▶ _Task description_
Set down exactly the lines in the records below that run from the line with "just dollar signs." to the line with "Kyla Scanlon, as", inclusive, and nothing more.

▶ _Material provided_
┄┄┄┄┄┄┄┄┄┄┄┄┄┄┄┄┄┄┄┄

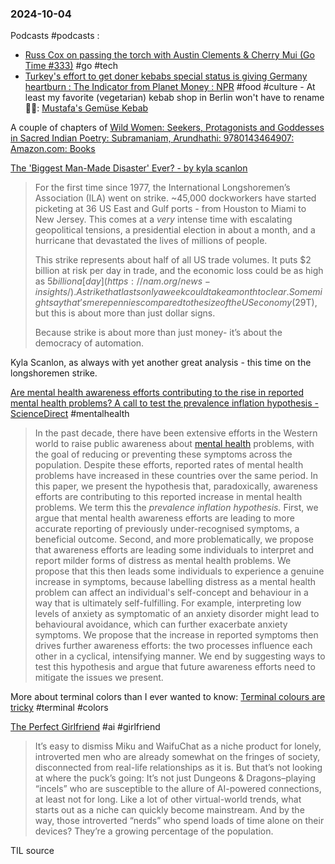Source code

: ### 2024-10-04
Podcasts #podcasts :
- [Russ Cox on passing the torch with Austin Clements & Cherry Mui (Go Time #333)](https://changelog.com/gotime/333) #go #tech 
- [Turkey's effort to get doner kebabs special status is giving Germany heartburn : The Indicator from Planet Money : NPR](https://www.npr.org/2024/10/03/1203261229/doner-kebab-turkey-germany-traditonal-specialty-guarantee) #food #culture - At least my favorite (vegetarian) kebab shop in Berlin won't have to rename 🤷🏽: [Mustafa's Gemüse Kebab](https://www.tripadvisor.in/Restaurant_Review-g187323-d1341041-Reviews-Mustafa_s_Gemuse_Kebab-Berlin.html)

A couple of chapters of [Wild Women: Seekers, Protagonists and Goddesses in Sacred Indian Poetry: Subramaniam, Arundhathi: 9780143464907: Amazon.com: Books](https://www.amazon.com/Wild-Women-Seekers-Protagonists-Goddesses/dp/0143464906)

[The 'Biggest Man-Made Disaster' Ever? - by kyla scanlon](https://kyla.substack.com/p/the-biggest-man-made-disaster-ever)

> For the first time since 1977, the International Longshoremen’s Association (ILA) went on strike. ~45,000 dockworkers have started picketing at 36 US East and Gulf ports - from Houston to Miami to New Jersey. This comes at a _very_ intense time with escalating geopolitical tensions, a presidential election in about a month, and a hurricane that devastated the lives of millions of people.
>
> This strike represents about half of all US trade volumes. It puts $2 billion at risk per day in trade, and the economic loss could be as high as $5 billion a [day](https://nam.org/news-insights/). A strike that lasts only a week could take a month to clear. Some might say that’s mere pennies compared to the size of the US economy ($29T), but this is about more than just dollar signs.
> 
> Because strike is about more than just money- it’s about the democracy of automation.

Kyla Scanlon, as always with yet another great analysis - this time on the longshoremen strike.

[Are mental health awareness efforts contributing to the rise in reported mental health problems? A call to test the prevalence inflation hypothesis - ScienceDirect](https://www.sciencedirect.com/science/article/pii/S0732118X2300003X) #mentalhealth 

> In the past decade, there have been extensive efforts in the Western world to raise public awareness about [mental health](https://www.sciencedirect.com/topics/psychology/mental-health "Learn more about mental health from ScienceDirect's AI-generated Topic Pages") problems, with the goal of reducing or preventing these symptoms across the population. Despite these efforts, reported rates of mental health problems have increased in these countries over the same period. In this paper, we present the hypothesis that, paradoxically, awareness efforts are contributing to this reported increase in mental health problems. We term this the _prevalence inflation hypothesis._ First, we argue that mental health awareness efforts are leading to more accurate reporting of previously under-recognised symptoms, a beneficial outcome. Second, and more problematically, we propose that awareness efforts are leading some individuals to interpret and report milder forms of distress as mental health problems. We propose that this then leads some individuals to experience a genuine increase in symptoms, because labelling distress as a mental health problem can affect an individual's self-concept and behaviour in a way that is ultimately self-fulfilling. For example, interpreting low levels of anxiety as symptomatic of an anxiety disorder might lead to behavioural avoidance, which can further exacerbate anxiety symptoms. We propose that the increase in reported symptoms then drives further awareness efforts: the two processes influence each other in a cyclical, intensifying manner. We end by suggesting ways to test this hypothesis and argue that future awareness efforts need to mitigate the issues we present.

More about terminal colors than I ever wanted to know: [Terminal colours are tricky](https://jvns.ca/blog/2024/10/01/terminal-colours/) #terminal #colors 

[The Perfect Girlfriend](https://www.esquire.com/news-politics/a62452522/ai-girlfriend/) #ai #girlfriend

> It’s easy to dismiss Miku and WaifuChat as a niche product for lonely, introverted men who are already somewhat on the fringes of society, disconnected from real-life relationships as it is. But that’s not looking at where the puck’s going: It’s not just Dungeons & Dragons–playing “incels” who are susceptible to the allure of AI-powered connections, at least not for long. Like a lot of other virtual-world trends, what starts out as a niche can quickly become mainstream. And by the way, those introverted “nerds” who spend loads of time alone on their devices? They’re a growing percentage of the population.

TIL source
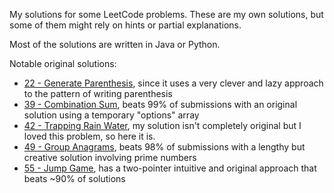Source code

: My solutions for some LeetCode problems. These are my own solutions, but some of them might rely on hints or partial explanations.

Most of the solutions are written in Java or Python.

Notable original solutions:

- [22 - Generate Parenthesis](https://github.com/andre-koga/leetcode-solutions/blob/main/solutions/22-generate-parenthesis.py), since it uses a very clever and lazy approach to the pattern of writing parenthesis
- [39 - Combination Sum](https://github.com/andre-koga/leetcode-solutions/blob/main/solutions/39-combination-sum.py), beats 99% of submissions with an original solution using a temporary "options" array
- [42 - Trapping Rain Water](https://github.com/andre-koga/leetcode-solutions/blob/main/solutions/42-trapping-rain-water.py), my solution isn't completely original but I loved this problem, so here it is.
- [49 - Group Anagrams](https://github.com/andre-koga/leetcode-solutions/blob/main/solutions/49-group-anagrams.py), beats 98% of submissions with a lengthy but creative solution involving prime numbers
- [55 - Jump Game](https://github.com/andre-koga/leetcode-solutions/blob/main/solutions/55-jump-game.py), has a two-pointer intuitive and original approach that beats ~90% of solutions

┄┄┄┄┄┄┄┄┄┄┄┄┄┄┄┄┄┄┄┄

▶ _Task response_
> This strike represents about half of all US trade volumes. It puts $2 billion at risk per day in trade, and the economic loss could be as high as $5 billion a [day](https://nam.org/news-insights/). A strike that lasts only a week could take a month to clear. Some might say that’s mere pennies compared to the size of the US economy ($29T), but this is about more than just dollar signs.
> 
> Because strike is about more than just money- it’s about the democracy of automation.

Kyla Scanlon, as always with yet another great analysis - this time on the longshoremen strike.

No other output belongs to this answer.